Real-World Point Tracking with Verifier-Guided Pseudo-Labeling¶

Conference: CVPR 2026 arXiv: 2603.12217 Code: kuis-ai.github.io/track_on_r Area: Video Understanding / Point Tracking Keywords: point tracking, pseudo-labeling, verifier, multi-teacher ensemble, sim-to-real adaptation

TL;DR¶

This paper proposes a learnable Verifier meta-model trained on synthetic data to assess the reliability of tracker predictions and transfer this capability to the real world. By evaluating per-frame predictions from six pretrained trackers and selecting the most reliable as pseudo-labels, the proposed Track-On-R model is fine-tuned on only ~5K real videos and achieves comprehensive state-of-the-art performance across four real-world benchmarks.

Background & Motivation¶

Background: Long-range point tracking models (CoTracker, TAPIR, Track-On, etc.) are typically trained on synthetic data (TAP-Vid Kubric). Recent self-training methods (BootsTAPIR, CoTracker3) fine-tune on real videos using pseudo-labels to bridge the sim-to-real gap.

Limitations of Prior Work:

Individual trackers exhibit highly variable reliability across different frames and scenes — each excels under different challenges such as fast motion, low texture, occlusion, and identity switching.
Naive self-training (randomly selecting a single teacher for pseudo-labels) or fixed fusion strategies cannot handle this heterogeneity and propagate systematic errors.
Methods such as BootsTAPIR require millions of real videos for large-scale distillation, resulting in low data efficiency.

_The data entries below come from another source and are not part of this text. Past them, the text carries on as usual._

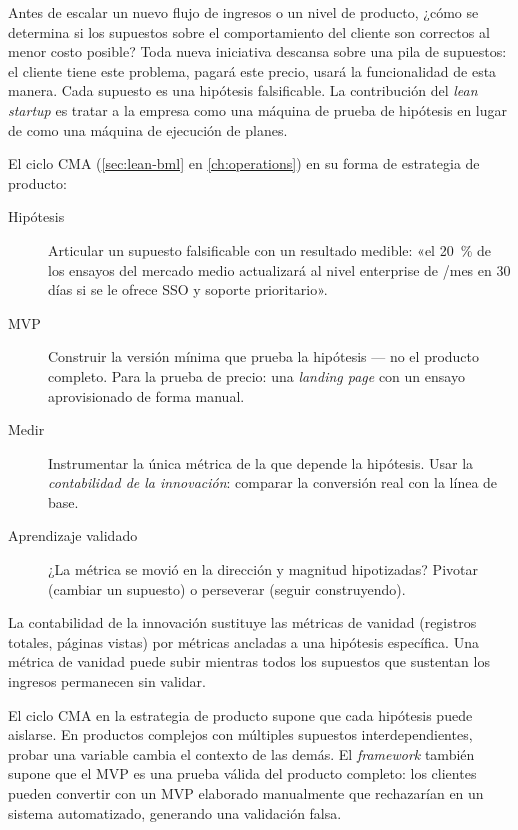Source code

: Antes de escalar un nuevo flujo de ingresos o un nivel de producto, ¿cómo se determina si los supuestos sobre el comportamiento del cliente son correctos al menor costo posible? Toda nueva iniciativa descansa sobre una pila de supuestos: el cliente tiene este problema, pagará este precio, usará la funcionalidad de esta manera. Cada supuesto es una hipótesis falsificable. La contribución del \emph{lean startup} es tratar a la empresa como una máquina de prueba de hipótesis en lugar de como una máquina de ejecución de planes.

El ciclo CMA (\cref{sec:lean-bml} en \cref{ch:operations}) en su forma de estrategia de producto:
\begin{description}
  \item[Hipótesis] Articular un supuesto falsificable con un resultado medible: «el \qty{20}{\percent} de los ensayos del mercado medio actualizará al nivel enterprise de /mes en 30 días si se le ofrece SSO y soporte prioritario».
  \item[MVP] Construir la versión mínima que prueba la hipótesis --- no el producto completo. Para la prueba de precio: una \emph{landing page} con un ensayo aprovisionado de forma manual.
  \item[Medir] Instrumentar la única métrica de la que depende la hipótesis. Usar la \emph{contabilidad de la innovación}: comparar la conversión real con la línea de base.
  \item[Aprendizaje validado] ¿La métrica se movió en la dirección y magnitud hipotizadas? Pivotar (cambiar un supuesto) o perseverar (seguir construyendo).
\end{description}
La contabilidad de la innovación sustituye las métricas de vanidad (registros totales, páginas vistas) por métricas ancladas a una hipótesis específica. Una métrica de vanidad puede subir mientras todos los supuestos que sustentan los ingresos permanecen sin validar.

El ciclo CMA en la estrategia de producto supone que cada hipótesis puede aislarse. En productos complejos con múltiples supuestos interdependientes, probar una variable cambia el contexto de las demás. El \emph{framework} también supone que el MVP es una prueba válida del producto completo: los clientes pueden convertir con un MVP elaborado manualmente que rechazarían en un sistema automatizado, generando una validación falsa.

Key Challenge: Oracle experiments show that selecting the best tracker per frame could yield substantial performance gains (with a large gap over existing methods), yet no automated method achieves such per-frame adaptive selection.

Goal: Learn to automatically assess the per-frame reliability of multiple trackers and select the most accurate predictions as pseudo-labels.

Key Insight: Train a "Verifier" meta-model — one that does not perform tracking itself, but learns to judge "who tracks well." Reliability estimation is learned on synthetic data via a "corrupt-then-detect" paradigm (applying random perturbations to GT trajectories to simulate tracker errors).

Core Idea: Rather than tracking points, the Verifier scores tracker predictions, converting multi-model complementarity into high-quality pseudo-labels.

Method¶

Overall Architecture¶

Given a video and query points, six pretrained teacher trackers each produce a candidate trajectory \(\mathbf{C} \in \mathbb{R}^{L \times M \times 2}\). The Verifier evaluates per-frame reliability scores \(\hat{\mathbf{s}}_t \in \mathbb{R}^M\) over these candidates and selects the highest-scoring candidate as the pseudo-label for each frame. Frame-level optimal predictions are concatenated into a complete pseudo-label trajectory used to fine-tune the student model Track-On2. At inference time, the Verifier can also serve as a plug-and-play ensemble module.

Key Designs¶

Verifier Training: "Corrupt-then-Detect" on Synthetic Data
- Trained on the K-EPIC synthetic dataset (11K videos, 24 frames/video).
- Six types of random perturbations (drift, jump, occlusion, identity switching, etc., with displacements of 1–128 pixels) are applied to GT trajectories to generate candidate trajectories \(\mathbf{C}\).
- Training objective: candidates closer to the GT should receive higher scores — implemented via soft contrastive learning with target distribution \(\mathbf{s}_t = \text{Softmax}(-\|\mathbf{C}_t - \mathbf{p}_t\| / \tau_s)\), \(\tau_s = 0.1\).
- Loss: cross-entropy \(\mathcal{L} = \sum_t v_t \cdot \text{CE}(\hat{\mathbf{s}}_t, \mathbf{s}_t)\), with occluded frames masked.
- Requires zero real-world annotations; the learned reliability estimation transfers across domains.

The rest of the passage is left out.